A class is a blueprint or template for creating objects. It defines the properties (attributes) and behaviors (methods) that objects of the class will have.
An object is an instance of a class. It represents a real-world entity and encapsulates data and methods related to that entity.
Encapsulation is the concept of bundling the data (attributes) and the methods (functions) that operate on the data into a single unit, known as a class.
Access modifiers like private, public, and protected are used to control the visibility of class members, allowing data hiding and implementation abstraction.
Inheritance is a mechanism by which a new class, called a subclass or derived class, can inherit properties and behaviors from an existing class, known as a superclass or base class.

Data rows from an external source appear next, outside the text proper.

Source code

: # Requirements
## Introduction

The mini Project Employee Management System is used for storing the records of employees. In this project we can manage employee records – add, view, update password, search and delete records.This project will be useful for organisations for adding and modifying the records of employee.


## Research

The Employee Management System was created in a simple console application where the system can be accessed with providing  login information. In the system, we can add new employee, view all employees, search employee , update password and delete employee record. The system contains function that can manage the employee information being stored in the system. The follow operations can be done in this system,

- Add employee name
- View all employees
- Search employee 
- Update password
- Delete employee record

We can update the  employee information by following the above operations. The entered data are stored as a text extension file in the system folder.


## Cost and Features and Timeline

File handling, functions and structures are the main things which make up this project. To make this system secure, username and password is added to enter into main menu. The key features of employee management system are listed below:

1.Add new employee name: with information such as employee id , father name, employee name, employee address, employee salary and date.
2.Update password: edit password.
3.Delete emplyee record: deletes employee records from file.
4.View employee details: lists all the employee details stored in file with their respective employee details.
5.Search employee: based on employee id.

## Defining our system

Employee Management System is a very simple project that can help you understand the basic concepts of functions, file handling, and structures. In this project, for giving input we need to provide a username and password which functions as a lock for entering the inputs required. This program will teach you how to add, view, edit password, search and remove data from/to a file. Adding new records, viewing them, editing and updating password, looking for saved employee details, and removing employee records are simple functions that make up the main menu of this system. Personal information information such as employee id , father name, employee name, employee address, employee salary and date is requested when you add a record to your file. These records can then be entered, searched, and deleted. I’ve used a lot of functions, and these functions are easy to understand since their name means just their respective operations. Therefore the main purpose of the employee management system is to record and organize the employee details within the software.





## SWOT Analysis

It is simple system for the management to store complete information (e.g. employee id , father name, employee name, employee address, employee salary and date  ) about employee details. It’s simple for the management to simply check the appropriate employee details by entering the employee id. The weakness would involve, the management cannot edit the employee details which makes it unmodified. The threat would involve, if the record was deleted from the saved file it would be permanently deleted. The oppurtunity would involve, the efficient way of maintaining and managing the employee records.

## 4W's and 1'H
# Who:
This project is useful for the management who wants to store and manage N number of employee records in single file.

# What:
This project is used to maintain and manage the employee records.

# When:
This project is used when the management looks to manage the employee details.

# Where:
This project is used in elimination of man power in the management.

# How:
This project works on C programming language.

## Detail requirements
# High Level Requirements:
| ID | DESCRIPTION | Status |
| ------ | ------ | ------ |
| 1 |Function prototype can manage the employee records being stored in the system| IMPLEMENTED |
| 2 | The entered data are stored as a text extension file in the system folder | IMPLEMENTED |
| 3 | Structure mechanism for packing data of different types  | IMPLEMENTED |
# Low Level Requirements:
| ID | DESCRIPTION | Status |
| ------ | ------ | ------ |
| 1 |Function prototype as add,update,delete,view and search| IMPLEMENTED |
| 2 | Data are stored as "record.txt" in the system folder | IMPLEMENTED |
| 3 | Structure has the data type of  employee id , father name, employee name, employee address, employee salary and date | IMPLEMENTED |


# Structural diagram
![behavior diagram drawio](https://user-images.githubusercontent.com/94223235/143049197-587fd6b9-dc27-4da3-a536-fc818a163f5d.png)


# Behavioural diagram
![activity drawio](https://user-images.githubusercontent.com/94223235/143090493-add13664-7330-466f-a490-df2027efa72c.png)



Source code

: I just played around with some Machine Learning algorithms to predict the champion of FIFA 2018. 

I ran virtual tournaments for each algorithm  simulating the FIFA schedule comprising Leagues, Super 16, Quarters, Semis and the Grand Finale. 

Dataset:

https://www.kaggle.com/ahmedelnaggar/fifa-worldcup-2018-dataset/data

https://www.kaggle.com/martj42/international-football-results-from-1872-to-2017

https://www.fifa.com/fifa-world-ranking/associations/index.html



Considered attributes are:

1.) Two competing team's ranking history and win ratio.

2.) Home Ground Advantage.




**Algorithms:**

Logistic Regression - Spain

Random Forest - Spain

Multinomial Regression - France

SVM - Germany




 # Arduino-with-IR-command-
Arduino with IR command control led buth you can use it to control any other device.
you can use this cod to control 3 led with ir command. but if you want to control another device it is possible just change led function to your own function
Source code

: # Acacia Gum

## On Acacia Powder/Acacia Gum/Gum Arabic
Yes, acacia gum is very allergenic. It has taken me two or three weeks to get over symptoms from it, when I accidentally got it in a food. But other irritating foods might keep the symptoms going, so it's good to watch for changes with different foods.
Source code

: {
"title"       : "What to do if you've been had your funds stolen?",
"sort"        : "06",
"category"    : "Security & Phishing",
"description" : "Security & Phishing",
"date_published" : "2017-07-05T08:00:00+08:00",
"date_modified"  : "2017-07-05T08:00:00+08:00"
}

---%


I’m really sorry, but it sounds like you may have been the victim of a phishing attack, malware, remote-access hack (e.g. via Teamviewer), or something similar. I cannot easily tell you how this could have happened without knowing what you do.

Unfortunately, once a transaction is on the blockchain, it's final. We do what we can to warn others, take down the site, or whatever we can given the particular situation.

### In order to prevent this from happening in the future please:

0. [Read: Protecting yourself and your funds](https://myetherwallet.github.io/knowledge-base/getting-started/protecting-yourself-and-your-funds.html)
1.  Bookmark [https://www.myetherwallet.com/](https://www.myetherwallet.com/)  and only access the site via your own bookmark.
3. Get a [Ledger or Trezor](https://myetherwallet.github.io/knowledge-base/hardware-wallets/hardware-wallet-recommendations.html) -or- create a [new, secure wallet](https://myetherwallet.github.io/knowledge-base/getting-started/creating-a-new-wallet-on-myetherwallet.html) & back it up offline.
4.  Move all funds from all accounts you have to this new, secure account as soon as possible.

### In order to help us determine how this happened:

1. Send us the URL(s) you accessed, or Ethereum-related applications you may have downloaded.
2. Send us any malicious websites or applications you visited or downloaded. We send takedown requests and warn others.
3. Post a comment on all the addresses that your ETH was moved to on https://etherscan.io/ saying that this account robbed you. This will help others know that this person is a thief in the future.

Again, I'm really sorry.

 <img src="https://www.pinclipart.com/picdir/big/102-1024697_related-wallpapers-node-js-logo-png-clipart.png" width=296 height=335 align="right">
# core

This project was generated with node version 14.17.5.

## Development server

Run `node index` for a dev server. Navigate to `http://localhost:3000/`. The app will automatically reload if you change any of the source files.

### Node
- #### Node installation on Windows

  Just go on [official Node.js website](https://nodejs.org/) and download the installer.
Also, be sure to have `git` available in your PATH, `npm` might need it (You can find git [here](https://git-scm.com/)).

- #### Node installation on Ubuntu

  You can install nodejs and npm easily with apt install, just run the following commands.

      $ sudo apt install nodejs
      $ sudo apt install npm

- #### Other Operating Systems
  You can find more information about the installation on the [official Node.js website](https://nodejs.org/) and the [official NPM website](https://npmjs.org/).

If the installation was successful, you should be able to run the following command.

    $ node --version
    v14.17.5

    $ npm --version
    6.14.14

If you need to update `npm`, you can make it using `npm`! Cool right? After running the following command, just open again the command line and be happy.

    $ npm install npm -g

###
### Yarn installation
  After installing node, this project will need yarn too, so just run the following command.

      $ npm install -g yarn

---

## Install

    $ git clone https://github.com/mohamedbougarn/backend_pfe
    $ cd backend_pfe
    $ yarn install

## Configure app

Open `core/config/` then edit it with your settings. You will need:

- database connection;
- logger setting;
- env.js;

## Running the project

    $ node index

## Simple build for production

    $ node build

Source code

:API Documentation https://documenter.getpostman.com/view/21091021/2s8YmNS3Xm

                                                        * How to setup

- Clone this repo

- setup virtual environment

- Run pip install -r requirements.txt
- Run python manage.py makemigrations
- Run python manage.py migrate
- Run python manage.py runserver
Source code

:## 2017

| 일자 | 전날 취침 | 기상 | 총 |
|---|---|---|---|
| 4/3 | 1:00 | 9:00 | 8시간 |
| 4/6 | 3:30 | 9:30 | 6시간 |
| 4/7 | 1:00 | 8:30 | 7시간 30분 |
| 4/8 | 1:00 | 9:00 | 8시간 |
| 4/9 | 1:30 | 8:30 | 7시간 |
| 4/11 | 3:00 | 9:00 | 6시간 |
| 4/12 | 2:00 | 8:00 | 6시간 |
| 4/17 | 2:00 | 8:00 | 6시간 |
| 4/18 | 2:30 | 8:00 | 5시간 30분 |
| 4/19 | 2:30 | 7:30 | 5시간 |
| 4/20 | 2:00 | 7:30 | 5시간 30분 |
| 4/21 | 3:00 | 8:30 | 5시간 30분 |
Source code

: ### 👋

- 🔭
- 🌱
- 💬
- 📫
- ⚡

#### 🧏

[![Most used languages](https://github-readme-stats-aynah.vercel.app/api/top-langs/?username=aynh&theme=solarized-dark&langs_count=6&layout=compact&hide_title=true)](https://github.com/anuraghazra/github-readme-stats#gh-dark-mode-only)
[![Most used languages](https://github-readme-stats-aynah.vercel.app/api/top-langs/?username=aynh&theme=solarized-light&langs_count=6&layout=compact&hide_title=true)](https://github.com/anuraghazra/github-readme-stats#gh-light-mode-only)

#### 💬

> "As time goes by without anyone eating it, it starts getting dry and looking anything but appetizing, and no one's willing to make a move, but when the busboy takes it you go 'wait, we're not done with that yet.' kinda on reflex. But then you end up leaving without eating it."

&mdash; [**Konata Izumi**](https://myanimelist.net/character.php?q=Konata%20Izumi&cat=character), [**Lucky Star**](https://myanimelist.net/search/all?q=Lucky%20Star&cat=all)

It promotes code reuse and allows the creation of a hierarchy of classes.
Polymorphism allows objects of different types to be treated as objects of a common type. It is achieved through method overloading and method overriding.
Method Overloading: Having multiple methods in the same class with the same name but different parameter lists.
Method Overriding: Providing a specific implementation for a method in a subclass that is already defined in its superclass.
Abstraction is the process of hiding the implementation details and showing only the essential features of an object.
Abstract classes and interfaces are used to achieve abstraction in Java. Abstract classes can have abstract methods, and interfaces can declare abstract methods that must be implemented by concrete classes.
Association: Represents a relationship between two or more classes. It can be one-to-one, one-to-many, or many-to-many.
Aggregation: Represents a "whole-part" relationship where a whole object contains parts that can exist independently.
Composition: Represents a stronger form of aggregation where the parts are so closely tied to the whole that they cannot exist independently.